Random numbers can be treated the same as other variables. Reference and Learner solutions share the same seed, meaning they will generate the same random numbers. Check the variables the same as has been done in problems that do not use random numbers.
You can see an example of how to design problems that use random numbers in the Getting Started with MATLAB Grader collection > Coordinate Transformations - Navigating a robot problem.

6 Comments

Ok this is helpful, thanks. This would allow me to check a simple problem like the one I provided in the example.
The problem I see is that, if the student uses the random number generator a different number of times, or in a different order, than the reference code, they will still have different values.
Are there other functions (beyond the 3 given in Grader) for checking students' answers?
That is correct. Both Workspaces are launched with the same seed, but in order to work, their solution must call rand the same number of times and in the same order as the reference solution.
Unless creating these variables is critical to the learning objective, you may consider providing your learners with those particular lines of code as part of the Learner Template. You can even lock the lines so students cannot accidentally change or remove them.
MATLAB Grader provides 3 assessment functions, which can be accessed either from the Assessment Test Type dropdown menu, or programmatically in a MATLAB Code Assessment Test Type.

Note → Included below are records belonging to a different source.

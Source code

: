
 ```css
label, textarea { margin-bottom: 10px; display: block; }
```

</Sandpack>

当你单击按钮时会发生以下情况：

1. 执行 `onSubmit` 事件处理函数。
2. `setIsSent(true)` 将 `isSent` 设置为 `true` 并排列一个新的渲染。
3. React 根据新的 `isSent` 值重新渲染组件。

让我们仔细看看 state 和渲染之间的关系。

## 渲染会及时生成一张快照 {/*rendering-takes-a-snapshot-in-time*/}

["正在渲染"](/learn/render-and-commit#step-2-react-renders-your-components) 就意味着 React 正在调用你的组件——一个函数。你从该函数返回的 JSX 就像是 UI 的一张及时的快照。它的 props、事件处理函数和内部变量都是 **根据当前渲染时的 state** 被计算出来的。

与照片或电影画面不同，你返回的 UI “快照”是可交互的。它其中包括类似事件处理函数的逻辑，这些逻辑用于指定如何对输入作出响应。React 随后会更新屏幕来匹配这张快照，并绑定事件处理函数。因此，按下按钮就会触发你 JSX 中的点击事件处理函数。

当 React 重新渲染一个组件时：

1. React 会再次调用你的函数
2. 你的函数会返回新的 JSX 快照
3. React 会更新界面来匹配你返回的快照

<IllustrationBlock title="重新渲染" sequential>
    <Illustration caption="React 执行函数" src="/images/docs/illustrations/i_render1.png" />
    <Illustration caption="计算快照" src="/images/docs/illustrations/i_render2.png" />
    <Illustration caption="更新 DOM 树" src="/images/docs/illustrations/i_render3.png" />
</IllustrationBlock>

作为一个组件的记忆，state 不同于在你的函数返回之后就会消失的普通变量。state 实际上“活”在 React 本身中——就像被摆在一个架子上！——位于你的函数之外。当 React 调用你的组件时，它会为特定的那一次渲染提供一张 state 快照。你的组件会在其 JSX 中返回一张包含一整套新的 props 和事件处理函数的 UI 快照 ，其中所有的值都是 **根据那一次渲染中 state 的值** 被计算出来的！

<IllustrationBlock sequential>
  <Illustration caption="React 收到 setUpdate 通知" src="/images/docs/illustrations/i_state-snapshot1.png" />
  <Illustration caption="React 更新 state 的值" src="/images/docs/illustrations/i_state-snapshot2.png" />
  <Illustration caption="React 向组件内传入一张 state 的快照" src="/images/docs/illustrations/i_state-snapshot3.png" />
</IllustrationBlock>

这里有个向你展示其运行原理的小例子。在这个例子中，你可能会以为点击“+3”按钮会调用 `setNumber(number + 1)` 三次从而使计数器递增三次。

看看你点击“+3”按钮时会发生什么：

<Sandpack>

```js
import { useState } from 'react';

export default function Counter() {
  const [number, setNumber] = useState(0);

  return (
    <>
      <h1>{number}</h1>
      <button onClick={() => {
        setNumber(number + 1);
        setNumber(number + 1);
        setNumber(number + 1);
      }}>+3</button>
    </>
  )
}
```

Assessment tests are considered correct unless the code returns an error. One common way to write your own MATLAB Code assessement test is to use assert statements (see this answer). While there are no other Grader-specific helper functions, you have access to the functions in MATLAB to design your own assessment code.

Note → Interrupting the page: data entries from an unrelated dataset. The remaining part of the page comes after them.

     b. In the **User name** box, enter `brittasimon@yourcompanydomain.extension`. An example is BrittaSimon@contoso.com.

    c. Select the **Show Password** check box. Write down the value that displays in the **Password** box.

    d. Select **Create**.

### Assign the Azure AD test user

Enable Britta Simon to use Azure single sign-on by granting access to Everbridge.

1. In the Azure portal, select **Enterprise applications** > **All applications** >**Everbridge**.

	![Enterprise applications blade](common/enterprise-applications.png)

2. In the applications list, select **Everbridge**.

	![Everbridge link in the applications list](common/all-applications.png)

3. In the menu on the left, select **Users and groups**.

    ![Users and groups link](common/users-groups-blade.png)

This is super helpful – thanks! What I've figured out so far is that I can use the following code the check.
assert(length(v1) == 20, 'The vector is not the right length')
One comment - assessVariableEqual (and it's dropdown equivalent) actually perform 4 tests. They are
  1. Variable exists
  2. Variable is the same data type as the reference variable
  3. Variable is the same size as the reference variable
  4. Variable values are the same as the reference variable.
So a test on variable length/size may not be necessary, as that is already part of the checks built into assessVariableEqual.
I wouldn't assert on the length here. I'd either assert on the size of the variable or assert on the vector-ness and the number of elements it has. If the input isn't a vector, simply checking length may give a misleading result.
A = magic(20);
assert(length(A) == 20, "The vector(?) is not the right length") % passes
x = 1:20;
assert(isvector(x), "The x variable is not a vector")
assert(numel(x) == 20, "The x variable does not have 20 elements")
assert(isequal(size(x), [1 20]), "The x vector is not a 1-by-20 vector")
If you want to specifically check for a row vector or a column vector, use isrow or iscolumn instead of isvector (which accepts both.)
isvector(x)
ans = logical
1
isvector(x.')
ans = logical
1
isrow(x) % true
ans = logical
1
isrow(x.') % false, x.' is a column vector
ans = logical
0
You could probably even use some of the functions intended for validating function arguments. I'm not sure if these names would be easier to understand than calling assert, but they might be. They also provide standardized messages when their conditions are not satisfied.
x = randi([4, 20], 1, 10)
x = 1×10
11 11 18 8 7 6 11 5 19 16
mustBeInRange(x, 4, 10) % oops! Upper bound should have been 20 not 10
Value must be greater than or equal to 4, and less than or equal to 10.